● **Available records**:
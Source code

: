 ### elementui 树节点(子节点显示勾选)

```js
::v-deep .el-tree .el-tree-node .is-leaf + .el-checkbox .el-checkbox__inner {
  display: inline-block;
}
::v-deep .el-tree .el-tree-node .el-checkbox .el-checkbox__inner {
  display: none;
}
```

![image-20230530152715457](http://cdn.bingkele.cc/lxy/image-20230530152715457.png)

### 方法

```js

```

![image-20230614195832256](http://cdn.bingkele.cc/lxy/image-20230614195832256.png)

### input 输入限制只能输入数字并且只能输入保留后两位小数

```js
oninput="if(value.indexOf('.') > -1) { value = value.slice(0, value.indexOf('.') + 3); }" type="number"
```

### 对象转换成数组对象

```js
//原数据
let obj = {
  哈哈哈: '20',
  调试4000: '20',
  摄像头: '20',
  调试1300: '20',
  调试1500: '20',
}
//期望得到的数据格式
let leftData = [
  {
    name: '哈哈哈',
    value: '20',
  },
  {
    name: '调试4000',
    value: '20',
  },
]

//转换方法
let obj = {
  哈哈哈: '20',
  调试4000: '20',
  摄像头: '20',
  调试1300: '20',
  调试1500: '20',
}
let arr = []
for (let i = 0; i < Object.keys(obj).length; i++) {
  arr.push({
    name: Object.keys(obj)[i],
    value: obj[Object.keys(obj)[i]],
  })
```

● **Problem to solve**: Search the data above for "checkbox" and copy every line where it turns up.

● **Worked solution**:
::v-deep .el-tree .el-tree-node .is-leaf + .el-checkbox .el-checkbox__inner {
::v-deep .el-tree .el-tree-node .el-checkbox .el-checkbox__inner {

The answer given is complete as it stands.